» Provided material
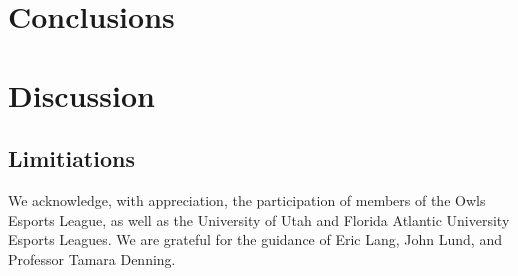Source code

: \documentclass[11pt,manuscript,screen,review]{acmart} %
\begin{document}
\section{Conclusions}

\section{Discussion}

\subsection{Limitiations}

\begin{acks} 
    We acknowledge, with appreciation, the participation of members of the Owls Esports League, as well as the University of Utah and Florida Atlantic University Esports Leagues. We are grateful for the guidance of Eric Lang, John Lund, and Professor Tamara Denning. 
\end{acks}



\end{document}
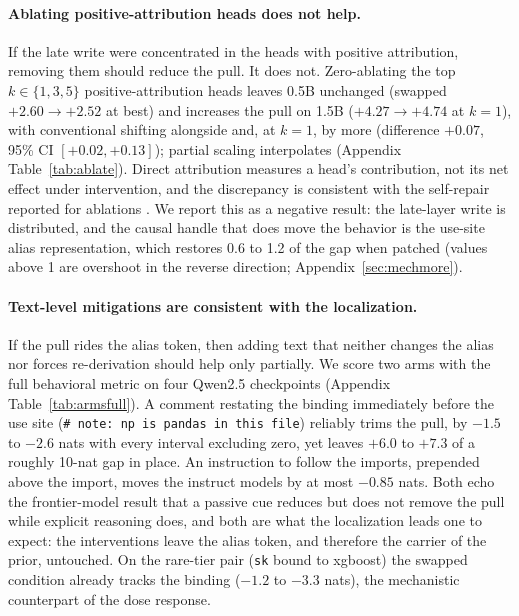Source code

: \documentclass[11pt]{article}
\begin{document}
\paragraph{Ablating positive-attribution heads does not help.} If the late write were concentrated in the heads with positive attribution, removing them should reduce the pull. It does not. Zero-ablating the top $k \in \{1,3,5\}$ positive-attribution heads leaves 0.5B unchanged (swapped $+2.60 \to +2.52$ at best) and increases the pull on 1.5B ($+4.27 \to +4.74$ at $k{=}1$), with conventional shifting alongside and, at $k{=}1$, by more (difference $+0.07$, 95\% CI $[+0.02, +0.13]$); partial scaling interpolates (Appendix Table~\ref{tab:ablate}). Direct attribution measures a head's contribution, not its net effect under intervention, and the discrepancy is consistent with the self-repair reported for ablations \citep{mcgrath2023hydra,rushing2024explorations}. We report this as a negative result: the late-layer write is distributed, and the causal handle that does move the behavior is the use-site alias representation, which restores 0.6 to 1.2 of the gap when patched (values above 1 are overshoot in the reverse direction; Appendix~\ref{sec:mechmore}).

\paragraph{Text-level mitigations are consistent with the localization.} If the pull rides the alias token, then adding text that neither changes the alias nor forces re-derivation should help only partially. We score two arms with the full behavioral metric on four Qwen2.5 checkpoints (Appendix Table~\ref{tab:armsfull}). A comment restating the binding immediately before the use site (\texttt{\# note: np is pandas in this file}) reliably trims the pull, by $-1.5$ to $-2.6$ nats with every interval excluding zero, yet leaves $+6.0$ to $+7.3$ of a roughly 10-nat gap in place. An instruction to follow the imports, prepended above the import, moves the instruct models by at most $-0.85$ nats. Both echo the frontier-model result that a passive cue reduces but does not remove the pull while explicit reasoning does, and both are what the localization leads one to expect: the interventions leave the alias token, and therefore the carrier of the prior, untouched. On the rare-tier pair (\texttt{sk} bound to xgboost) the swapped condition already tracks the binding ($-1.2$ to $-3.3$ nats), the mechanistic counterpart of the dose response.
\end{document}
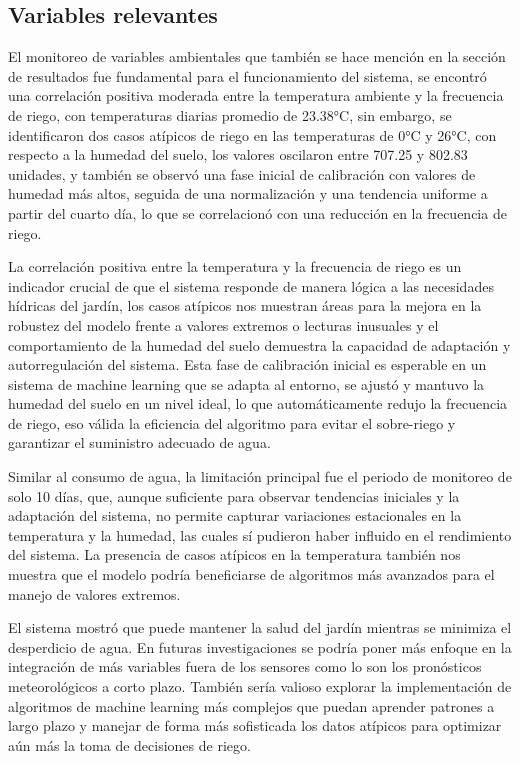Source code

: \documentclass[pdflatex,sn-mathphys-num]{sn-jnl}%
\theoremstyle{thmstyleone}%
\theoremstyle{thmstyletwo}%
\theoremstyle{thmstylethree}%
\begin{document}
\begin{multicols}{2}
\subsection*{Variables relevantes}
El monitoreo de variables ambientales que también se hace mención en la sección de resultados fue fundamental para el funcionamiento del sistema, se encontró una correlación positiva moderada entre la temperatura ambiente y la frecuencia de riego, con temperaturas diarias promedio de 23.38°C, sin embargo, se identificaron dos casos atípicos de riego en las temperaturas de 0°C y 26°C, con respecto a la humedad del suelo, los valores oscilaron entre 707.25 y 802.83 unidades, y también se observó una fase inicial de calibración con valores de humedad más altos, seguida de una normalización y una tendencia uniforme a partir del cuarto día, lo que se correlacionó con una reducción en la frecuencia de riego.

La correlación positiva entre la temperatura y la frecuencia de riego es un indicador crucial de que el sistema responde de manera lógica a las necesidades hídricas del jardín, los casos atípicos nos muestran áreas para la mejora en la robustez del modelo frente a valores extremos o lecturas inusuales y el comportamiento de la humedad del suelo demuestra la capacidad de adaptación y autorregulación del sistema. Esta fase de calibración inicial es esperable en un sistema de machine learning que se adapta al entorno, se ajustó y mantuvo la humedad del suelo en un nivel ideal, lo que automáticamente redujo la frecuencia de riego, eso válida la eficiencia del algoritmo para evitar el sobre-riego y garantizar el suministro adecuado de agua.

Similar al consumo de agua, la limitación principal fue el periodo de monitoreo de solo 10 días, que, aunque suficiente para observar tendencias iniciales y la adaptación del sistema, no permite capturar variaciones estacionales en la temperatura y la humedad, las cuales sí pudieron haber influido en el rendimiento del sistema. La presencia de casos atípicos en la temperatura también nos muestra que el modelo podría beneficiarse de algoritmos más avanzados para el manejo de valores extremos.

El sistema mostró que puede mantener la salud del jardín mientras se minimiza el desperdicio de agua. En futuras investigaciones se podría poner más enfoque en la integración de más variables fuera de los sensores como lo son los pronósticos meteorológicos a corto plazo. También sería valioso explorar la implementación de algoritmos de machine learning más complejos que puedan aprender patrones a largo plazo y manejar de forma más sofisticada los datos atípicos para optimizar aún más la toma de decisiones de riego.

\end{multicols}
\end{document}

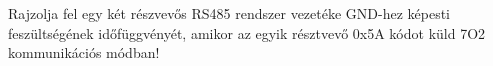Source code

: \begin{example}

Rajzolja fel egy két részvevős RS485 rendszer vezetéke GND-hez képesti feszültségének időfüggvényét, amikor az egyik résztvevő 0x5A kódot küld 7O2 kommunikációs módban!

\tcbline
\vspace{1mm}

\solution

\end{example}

» Assigned task
You need to restate all of the entries above exactly and leave the pictures behind.

» Answer box
Source code

: \documentclass[11pt,manuscript,screen,review]{acmart} %
\begin{document}
\section{Conclusions}

\section{Discussion}

\subsection{Limitiations}

\begin{acks} 
    We acknowledge, with appreciation, the participation of members of the Owls Esports League, as well as the University of Utah and Florida Atlantic University Esports Leagues. We are grateful for the guidance of Eric Lang, John Lund, and Professor Tamara Denning. 
\end{acks}



\end{document}
Source code

: \documentclass[11pt]{article}
\begin{document}
\paragraph{Ablating positive-attribution heads does not help.} If the late write were concentrated in the heads with positive attribution, removing them should reduce the pull. It does not. Zero-ablating the top $k \in \{1,3,5\}$ positive-attribution heads leaves 0.5B unchanged (swapped $+2.60 \to +2.52$ at best) and increases the pull on 1.5B ($+4.27 \to +4.74$ at $k{=}1$), with conventional shifting alongside and, at $k{=}1$, by more (difference $+0.07$, 95\% CI $[+0.02, +0.13]$); partial scaling interpolates (Appendix Table~\ref{tab:ablate}). Direct attribution measures a head's contribution, not its net effect under intervention, and the discrepancy is consistent with the self-repair reported for ablations \citep{mcgrath2023hydra,rushing2024explorations}. We report this as a negative result: the late-layer write is distributed, and the causal handle that does move the behavior is the use-site alias representation, which restores 0.6 to 1.2 of the gap when patched (values above 1 are overshoot in the reverse direction; Appendix~\ref{sec:mechmore}).

\paragraph{Text-level mitigations are consistent with the localization.} If the pull rides the alias token, then adding text that neither changes the alias nor forces re-derivation should help only partially. We score two arms with the full behavioral metric on four Qwen2.5 checkpoints (Appendix Table~\ref{tab:armsfull}). A comment restating the binding immediately before the use site (\texttt{\# note: np is pandas in this file}) reliably trims the pull, by $-1.5$ to $-2.6$ nats with every interval excluding zero, yet leaves $+6.0$ to $+7.3$ of a roughly 10-nat gap in place. An instruction to follow the imports, prepended above the import, moves the instruct models by at most $-0.85$ nats. Both echo the frontier-model result that a passive cue reduces but does not remove the pull while explicit reasoning does, and both are what the localization leads one to expect: the interventions leave the alias token, and therefore the carrier of the prior, untouched. On the rare-tier pair (\texttt{sk} bound to xgboost) the swapped condition already tracks the binding ($-1.2$ to $-3.3$ nats), the mechanistic counterpart of the dose response.
\end{document}
Source code

: \documentclass[pdflatex,sn-mathphys-num]{sn-jnl}%
\theoremstyle{thmstyleone}%
\theoremstyle{thmstyletwo}%
\theoremstyle{thmstylethree}%
\begin{document}
\begin{multicols}{2}
\subsection*{Variables relevantes}
El monitoreo de variables ambientales que también se hace mención en la sección de resultados fue fundamental para el funcionamiento del sistema, se encontró una correlación positiva moderada entre la temperatura ambiente y la frecuencia de riego, con temperaturas diarias promedio de 23.38°C, sin embargo, se identificaron dos casos atípicos de riego en las temperaturas de 0°C y 26°C, con respecto a la humedad del suelo, los valores oscilaron entre 707.25 y 802.83 unidades, y también se observó una fase inicial de calibración con valores de humedad más altos, seguida de una normalización y una tendencia uniforme a partir del cuarto día, lo que se correlacionó con una reducción en la frecuencia de riego.

La correlación positiva entre la temperatura y la frecuencia de riego es un indicador crucial de que el sistema responde de manera lógica a las necesidades hídricas del jardín, los casos atípicos nos muestran áreas para la mejora en la robustez del modelo frente a valores extremos o lecturas inusuales y el comportamiento de la humedad del suelo demuestra la capacidad de adaptación y autorregulación del sistema. Esta fase de calibración inicial es esperable en un sistema de machine learning que se adapta al entorno, se ajustó y mantuvo la humedad del suelo en un nivel ideal, lo que automáticamente redujo la frecuencia de riego, eso válida la eficiencia del algoritmo para evitar el sobre-riego y garantizar el suministro adecuado de agua.

Similar al consumo de agua, la limitación principal fue el periodo de monitoreo de solo 10 días, que, aunque suficiente para observar tendencias iniciales y la adaptación del sistema, no permite capturar variaciones estacionales en la temperatura y la humedad, las cuales sí pudieron haber influido en el rendimiento del sistema. La presencia de casos atípicos en la temperatura también nos muestra que el modelo podría beneficiarse de algoritmos más avanzados para el manejo de valores extremos.

El sistema mostró que puede mantener la salud del jardín mientras se minimiza el desperdicio de agua. En futuras investigaciones se podría poner más enfoque en la integración de más variables fuera de los sensores como lo son los pronósticos meteorológicos a corto plazo. También sería valioso explorar la implementación de algoritmos de machine learning más complejos que puedan aprender patrones a largo plazo y manejar de forma más sofisticada los datos atípicos para optimizar aún más la toma de decisiones de riego.

\end{multicols}
\end{document}

Source code

: \begin{example}

Rajzolja fel egy két részvevős RS485 rendszer vezetéke GND-hez képesti feszültségének időfüggvényét, amikor az egyik résztvevő 0x5A kódot küld 7O2 kommunikációs módban!

\tcbline
\vspace{1mm}

\solution

\end{example}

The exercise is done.